À une situation politique bloquée s’ajoute la vulnérabilité de nos frontières qui ont fait de la Tunisie une passoire pour les armes et les cellules terroristes. La sécurité quotidienne s’est aussi effondrée et le ministère de l’Intérieur peine même à assurer la sécurité du simple citoyen. Les investisseurs ont commencé à quitter le pays et l’économie s’est effondrée tandis que prospérait la contrebande et les marchés parallèles. À la veille de la formation du nouveau gouvernement, le dinar tunisien avait atteint son plus bas niveau et des manifestations à caractère socioéconomique, en protestation contre l’augmentation des impôts et des prix, secouaient la Tunisie allant parfois jusqu’à l’affrontement avec la police et à des révoltes violentes dans les régions. Cependant la situation semble se normaliser graduellement depuis l’arrivée de Mehdi Jomâa et la constitution de son gouvernement, mais cela ne veut pas dire un retour définitif à ola stabilité.
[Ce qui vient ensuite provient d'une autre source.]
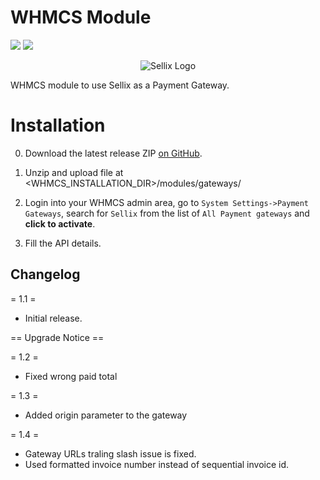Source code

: # WHMCS Module

![](https://img.shields.io/badge/Sellix-WHMCS-blueviolet) ![](https://img.shields.io/badge/Version-v1.0.0-green)

<p align="center">
  <img src="https://cdn.sellix.io/static/previews/woocommerce.jpeg" alt="Sellix Logo"/>
</p>

WHMCS module to use Sellix as a Payment Gateway.

# Installation

0. Download the latest release ZIP [on GitHub](https://github.com/Sellix/whmcs/releases).

1. Unzip and upload file at <WHMCS_INSTALLATION_DIR>/modules/gateways/

2. Login into your WHMCS admin area, go to `System Settings->Payment Gateways`, search for `Sellix` from the list of `All Payment gateways` and **click to activate**.

3. Fill the API details.

## Changelog

= 1.1 =
* Initial release.

== Upgrade Notice ==

= 1.2 =
- Fixed wrong paid total

= 1.3 =
- Added origin parameter to the gateway

= 1.4 =
- Gateway URLs traling slash issue is fixed.
- Used formatted invoice number instead of sequential invoice id.
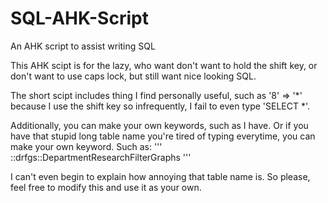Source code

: # SQL-AHK-Script
An AHK script to assist writing SQL

This AHK scipt is for the lazy, who want don't want to hold the shift key, or don't want to use caps lock, but still want nice looking SQL.

The short scipt includes thing I find personally useful, such as '8' => '*' because I use the shift key so infrequently, I fail to even type 'SELECT *'.

Additionally, you can make your own keywords, such as I have. Or if you have that stupid long table name you're tired of typing everytime, you can make your own keyword.
Such as:
'''
::drfgs::DepartmentResearchFilterGraphs
'''

I can't even begin to explain how annoying that table name is. So please, feel free to modify this and use it as your own.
Entre soutien, évaluation et contrôle
Le président de la Ligue tunisienne des Droits de l’Hommes, l’une des composantes du quartet, maître Abdessatar Ben Moussa, avait annoncé avant l’une des rencontres avec Mehdi Jomâa au mois de février, que la réunion avait pour but d’évaluer le rendement du nouveau gouvernement et son respect des engagements pris. Il a aussi évoqué une éventuelle commission de suivi des travaux du nouveau gouvernement, constituée par des représentants du quartet et de partis politiques.
Les revendications présentées lors du Dialogue national, précédant la constitution du nouveau gouvernement, rassemblaient plusieurs points, parmi lesquels: la révision des nominations partisanes au sein de l’Administration et des institutions tunisiennes dénombrées par milliers (partisans de la Troïka) et la dissolution des Ligues pour la protection de la Révolution devenues sources de troubles violents menaçant la société civile et les réunions des partis. L’une des principales revendications fut aussi la neutralisation des mosquées devenues dans plusieurs villes un lieu d’incitation à la haine, voire au meurtre.
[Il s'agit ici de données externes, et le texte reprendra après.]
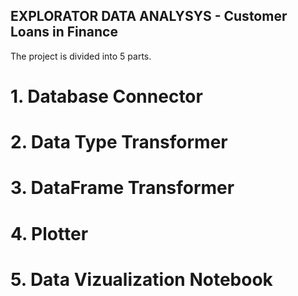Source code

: ## EXPLORATOR DATA ANALYSYS - Customer Loans in Finance

The project is divided into 5 parts.

# 1. Database Connector
# 2. Data Type Transformer  
# 3. DataFrame Transformer
# 4. Plotter
# 5. Data Vizualization Notebook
La commission a pour mission de suivre et de contrôler l’application de ces deux points, faute de quoi les élections seront impossibles. Le gouvernement de Mehdi Jomâa s’est également engagé à rétablir la sécurité au quotidien, tout comme sur le plan de la sécurité de l’État et du territoire. À cette fin, il faudra neutraliser, unifier et optimiser le rendement des ministères de la Défense et de l’Intérieur. Sans le retour de la sécurité, premier vecteur de l’investissement, il est vain d’espérer le retour d’un climat favorable à la reprise des affaires.
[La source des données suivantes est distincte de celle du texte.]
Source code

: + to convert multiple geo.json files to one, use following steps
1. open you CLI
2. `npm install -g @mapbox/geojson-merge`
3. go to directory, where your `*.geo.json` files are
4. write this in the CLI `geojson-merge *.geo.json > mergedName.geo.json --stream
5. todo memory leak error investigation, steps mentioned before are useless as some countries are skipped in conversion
Sur le plan social, enflammé à la veille de la composition du gouvernement de Mehdi Jomâa, l’UGTT devrait calmer les protestations sociales et mettre fin aux grèves afin d’apaiser le climat qui sera ainsi favorable à l’investissement. L’Union pour la Tunisie — front constitué de cinq partis — le Parti Républicain et Ennahdha se sont proposés pour faire partie de la commission effectuant suivi et contrôle et appuyant le bon fonctionnement du gouvernement.
De plus, la commission travaillerait en collaboration avec l’UGTT. Une réunion mensuelle est prévue et des réunions de travail hebdomadaires seront organisées afin de traiter des dossiers brûlants. Dans le but d’optimiser et d’organiser les travaux de la commission, une rencontre a eu lieu le 18 mars dernier entre le chef de file d’Ennahdha, Rached Ghannouchi et le leader du Parti Républicain, Ahmed Néjib Chebbi, durant laquelle ils ont discuté de la création d’un espace de dialogue et d’examen des situations politique et économique.
En matière de soutien, arriver à un consensus est une priorité dans l’instauration d’un environnement sain pour la Tunisie et pour le gouvernement de Mehdi Jomâa. Tempérer les passions de leurs partisans et cultiver une vraie culture d’acceptation de l’autre sortiraient la Tunisie d’un climat oppressant et chargé de violence. Pouvoir se réunir autour d’une même table, participerait à l’aboutissement à des élections offrant une chance égale à tous.